## Input data
○ ○ ○ ○ ○ ○ ○
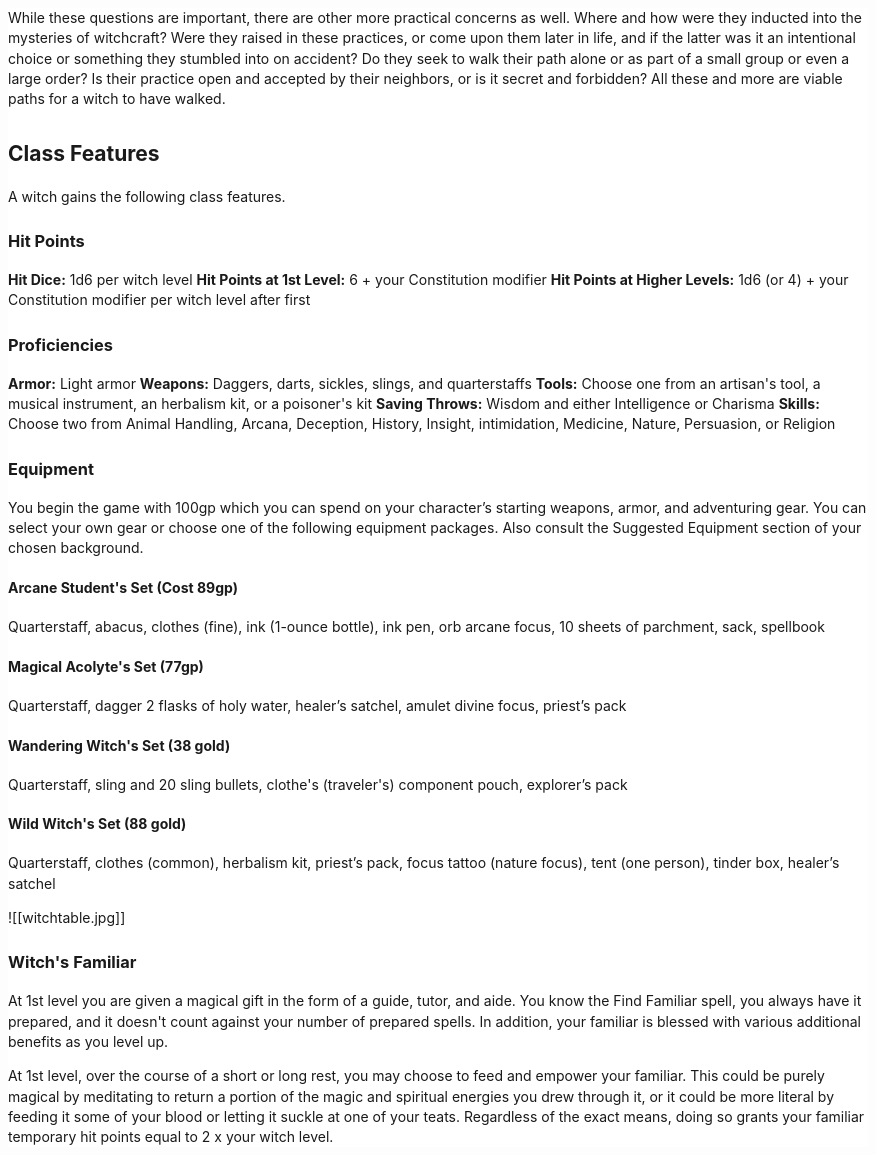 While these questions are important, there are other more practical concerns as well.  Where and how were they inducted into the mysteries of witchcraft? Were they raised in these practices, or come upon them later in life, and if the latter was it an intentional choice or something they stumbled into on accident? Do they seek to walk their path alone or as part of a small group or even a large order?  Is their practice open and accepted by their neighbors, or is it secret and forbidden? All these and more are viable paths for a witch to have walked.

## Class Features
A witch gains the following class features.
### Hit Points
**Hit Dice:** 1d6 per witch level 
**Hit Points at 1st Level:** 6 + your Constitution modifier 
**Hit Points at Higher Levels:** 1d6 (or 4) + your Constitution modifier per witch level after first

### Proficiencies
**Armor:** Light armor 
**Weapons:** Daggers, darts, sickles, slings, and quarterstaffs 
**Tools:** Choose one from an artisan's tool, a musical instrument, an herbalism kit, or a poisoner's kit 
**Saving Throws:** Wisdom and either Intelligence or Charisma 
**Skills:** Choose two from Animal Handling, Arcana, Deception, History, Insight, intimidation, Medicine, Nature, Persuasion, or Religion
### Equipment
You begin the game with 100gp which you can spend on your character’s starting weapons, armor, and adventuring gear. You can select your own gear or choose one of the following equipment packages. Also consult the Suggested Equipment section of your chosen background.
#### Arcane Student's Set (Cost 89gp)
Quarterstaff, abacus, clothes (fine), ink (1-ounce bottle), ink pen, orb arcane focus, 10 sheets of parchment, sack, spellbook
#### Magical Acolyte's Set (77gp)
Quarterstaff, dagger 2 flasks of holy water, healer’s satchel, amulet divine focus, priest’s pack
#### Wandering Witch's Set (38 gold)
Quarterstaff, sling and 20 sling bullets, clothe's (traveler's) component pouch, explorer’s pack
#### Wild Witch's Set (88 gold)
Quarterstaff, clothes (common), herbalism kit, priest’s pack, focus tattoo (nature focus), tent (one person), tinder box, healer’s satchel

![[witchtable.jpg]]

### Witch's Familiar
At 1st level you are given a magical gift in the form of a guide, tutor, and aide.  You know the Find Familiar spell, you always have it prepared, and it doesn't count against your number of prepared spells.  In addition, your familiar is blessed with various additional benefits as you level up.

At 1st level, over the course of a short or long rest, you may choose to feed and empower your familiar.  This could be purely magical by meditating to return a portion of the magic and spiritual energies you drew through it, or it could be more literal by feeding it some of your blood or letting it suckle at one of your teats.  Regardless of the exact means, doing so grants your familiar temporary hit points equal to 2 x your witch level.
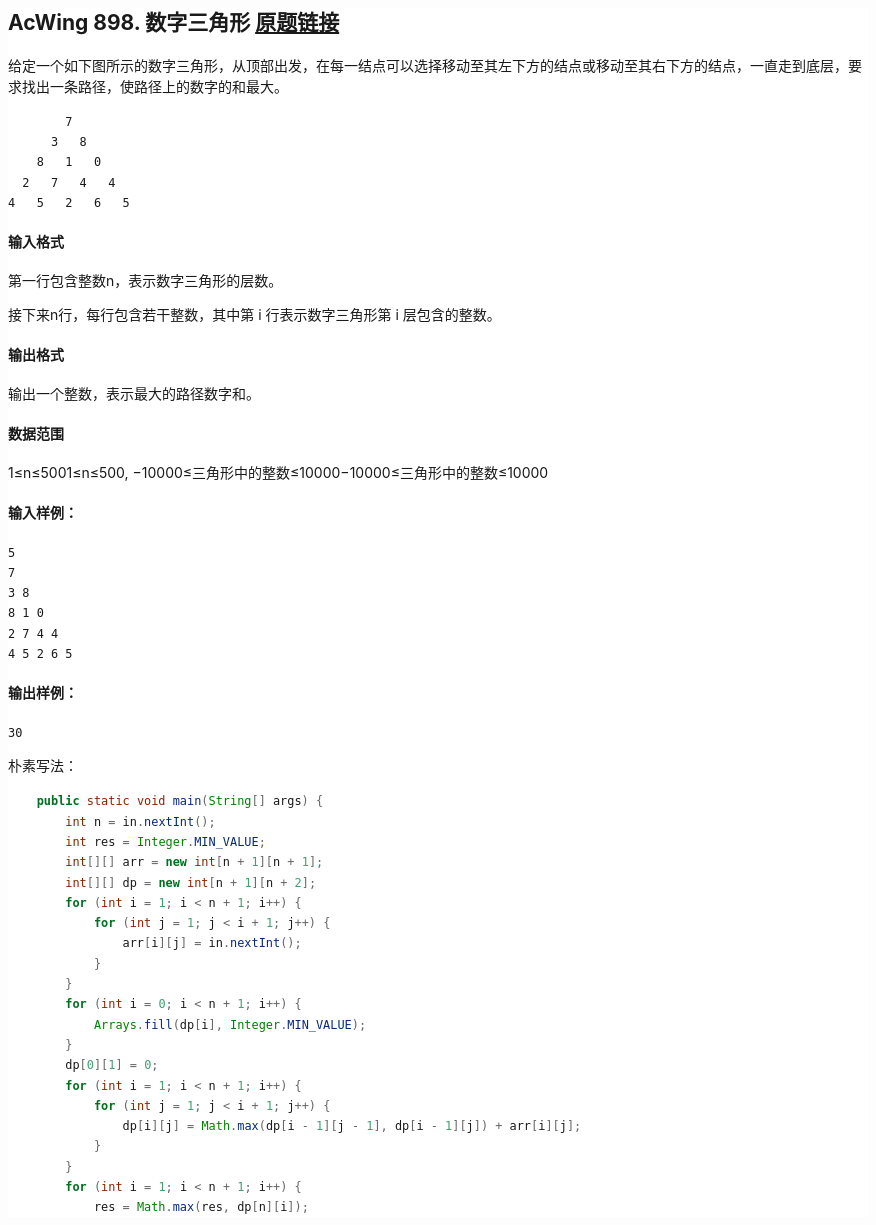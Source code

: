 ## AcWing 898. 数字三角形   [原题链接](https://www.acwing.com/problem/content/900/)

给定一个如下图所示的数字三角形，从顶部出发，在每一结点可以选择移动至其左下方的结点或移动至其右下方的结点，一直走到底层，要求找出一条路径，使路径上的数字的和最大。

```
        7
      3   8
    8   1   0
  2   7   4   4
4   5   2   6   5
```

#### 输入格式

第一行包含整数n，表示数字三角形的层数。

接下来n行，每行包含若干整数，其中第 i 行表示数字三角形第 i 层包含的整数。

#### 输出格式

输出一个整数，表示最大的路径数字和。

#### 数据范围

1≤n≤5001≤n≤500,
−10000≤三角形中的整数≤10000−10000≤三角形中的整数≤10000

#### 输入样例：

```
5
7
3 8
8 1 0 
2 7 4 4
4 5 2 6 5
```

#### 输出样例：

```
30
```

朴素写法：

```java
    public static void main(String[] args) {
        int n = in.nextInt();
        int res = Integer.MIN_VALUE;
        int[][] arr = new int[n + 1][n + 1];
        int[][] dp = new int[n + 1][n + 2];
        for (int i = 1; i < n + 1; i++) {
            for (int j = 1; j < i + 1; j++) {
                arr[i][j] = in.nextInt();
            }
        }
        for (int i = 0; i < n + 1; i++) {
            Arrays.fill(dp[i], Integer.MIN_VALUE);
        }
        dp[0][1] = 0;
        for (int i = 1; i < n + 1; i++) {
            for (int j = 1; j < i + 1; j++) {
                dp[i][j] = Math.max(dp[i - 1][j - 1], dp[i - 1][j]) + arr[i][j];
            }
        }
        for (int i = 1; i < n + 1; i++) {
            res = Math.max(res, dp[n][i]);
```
○ ○ ○ ○ ○ ○ ○
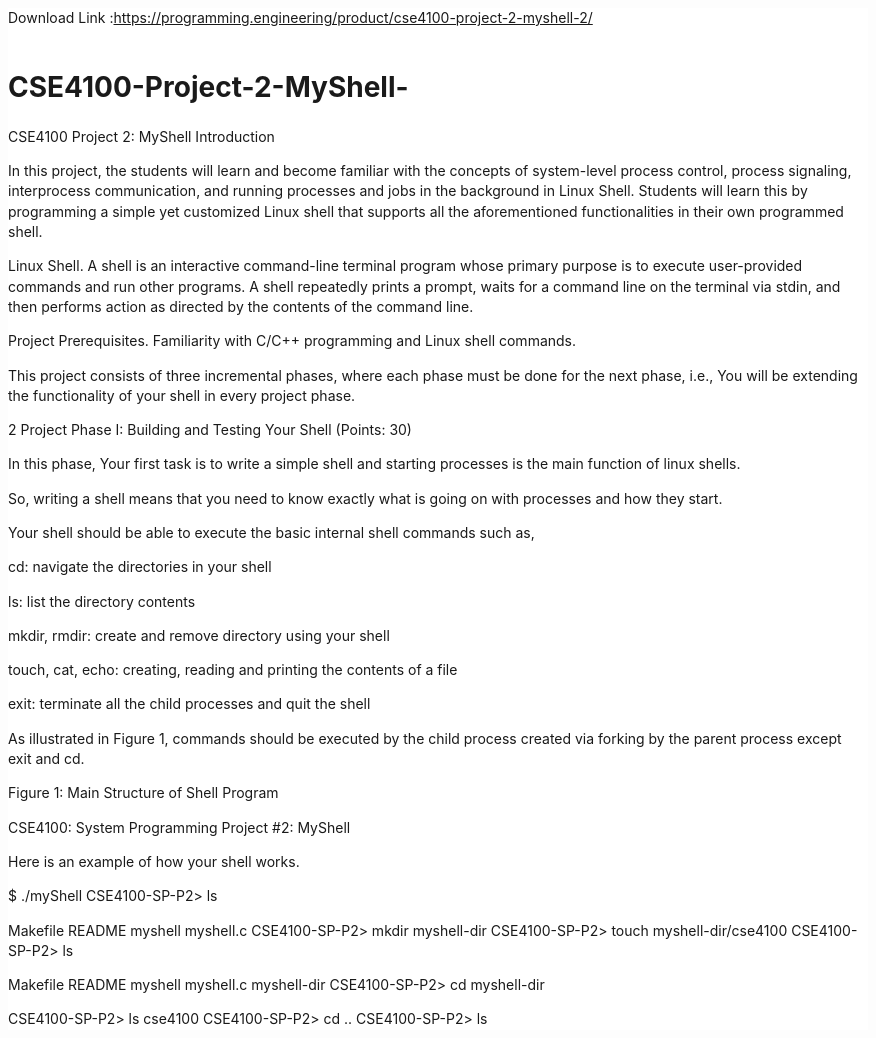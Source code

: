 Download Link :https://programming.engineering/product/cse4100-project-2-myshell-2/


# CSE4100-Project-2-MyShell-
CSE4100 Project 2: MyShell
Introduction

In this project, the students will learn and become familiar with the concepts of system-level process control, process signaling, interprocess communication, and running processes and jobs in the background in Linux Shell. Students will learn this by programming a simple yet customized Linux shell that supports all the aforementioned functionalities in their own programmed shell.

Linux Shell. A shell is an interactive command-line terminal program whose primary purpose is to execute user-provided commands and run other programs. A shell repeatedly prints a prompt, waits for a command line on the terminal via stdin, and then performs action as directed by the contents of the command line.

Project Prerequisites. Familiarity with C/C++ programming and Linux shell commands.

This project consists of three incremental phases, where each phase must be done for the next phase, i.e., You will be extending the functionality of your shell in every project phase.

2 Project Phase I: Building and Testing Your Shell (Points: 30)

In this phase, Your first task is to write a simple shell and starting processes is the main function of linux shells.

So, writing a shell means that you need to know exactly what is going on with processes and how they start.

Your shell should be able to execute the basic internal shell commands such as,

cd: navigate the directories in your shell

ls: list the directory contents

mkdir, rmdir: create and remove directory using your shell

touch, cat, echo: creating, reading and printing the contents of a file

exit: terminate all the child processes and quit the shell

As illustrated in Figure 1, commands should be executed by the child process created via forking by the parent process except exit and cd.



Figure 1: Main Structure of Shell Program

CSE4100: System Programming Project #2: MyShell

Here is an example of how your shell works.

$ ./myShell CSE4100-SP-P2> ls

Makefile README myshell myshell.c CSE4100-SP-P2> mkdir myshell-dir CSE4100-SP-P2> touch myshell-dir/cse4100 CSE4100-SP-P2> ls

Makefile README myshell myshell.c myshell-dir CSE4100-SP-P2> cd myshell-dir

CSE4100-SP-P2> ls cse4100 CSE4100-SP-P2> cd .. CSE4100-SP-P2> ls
○ ○ ○ ○ ○ ○ ○
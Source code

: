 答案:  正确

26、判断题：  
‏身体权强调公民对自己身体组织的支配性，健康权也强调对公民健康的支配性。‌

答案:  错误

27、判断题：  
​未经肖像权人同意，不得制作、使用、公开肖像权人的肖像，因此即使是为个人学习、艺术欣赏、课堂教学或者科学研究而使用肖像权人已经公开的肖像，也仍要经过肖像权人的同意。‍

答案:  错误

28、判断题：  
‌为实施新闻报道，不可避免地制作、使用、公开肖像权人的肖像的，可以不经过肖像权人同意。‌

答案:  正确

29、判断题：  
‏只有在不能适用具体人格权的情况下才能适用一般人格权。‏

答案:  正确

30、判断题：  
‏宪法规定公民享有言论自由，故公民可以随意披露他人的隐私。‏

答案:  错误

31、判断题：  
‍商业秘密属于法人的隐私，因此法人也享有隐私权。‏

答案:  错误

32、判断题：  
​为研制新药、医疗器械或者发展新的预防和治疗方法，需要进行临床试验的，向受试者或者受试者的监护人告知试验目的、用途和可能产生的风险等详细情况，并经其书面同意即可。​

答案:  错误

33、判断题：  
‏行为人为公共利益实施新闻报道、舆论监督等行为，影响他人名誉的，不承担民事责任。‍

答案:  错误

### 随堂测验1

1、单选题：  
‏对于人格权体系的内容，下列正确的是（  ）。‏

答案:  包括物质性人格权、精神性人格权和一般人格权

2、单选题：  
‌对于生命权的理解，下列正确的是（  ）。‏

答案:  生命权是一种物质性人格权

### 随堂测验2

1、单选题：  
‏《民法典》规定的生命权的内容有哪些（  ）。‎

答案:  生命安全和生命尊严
○ ○ ○ ○ ○ ○ ○
## Assignment
Look above for the line holding "While these questions" and output everything from it down to the line holding "Intelligence or Charisma", both ends included, exactly and without images.

## Response for this exercise
 While these questions are important, there are other more practical concerns as well.  Where and how were they inducted into the mysteries of witchcraft? Were they raised in these practices, or come upon them later in life, and if the latter was it an intentional choice or something they stumbled into on accident? Do they seek to walk their path alone or as part of a small group or even a large order?  Is their practice open and accepted by their neighbors, or is it secret and forbidden? All these and more are viable paths for a witch to have walked.

## Class Features
A witch gains the following class features.
### Hit Points
**Hit Dice:** 1d6 per witch level 
**Hit Points at 1st Level:** 6 + your Constitution modifier 
**Hit Points at Higher Levels:** 1d6 (or 4) + your Constitution modifier per witch level after first

### Proficiencies
**Armor:** Light armor 
**Weapons:** Daggers, darts, sickles, slings, and quarterstaffs 
**Tools:** Choose one from an artisan's tool, a musical instrument, an herbalism kit, or a poisoner's kit 
**Saving Throws:** Wisdom and either Intelligence or Charisma 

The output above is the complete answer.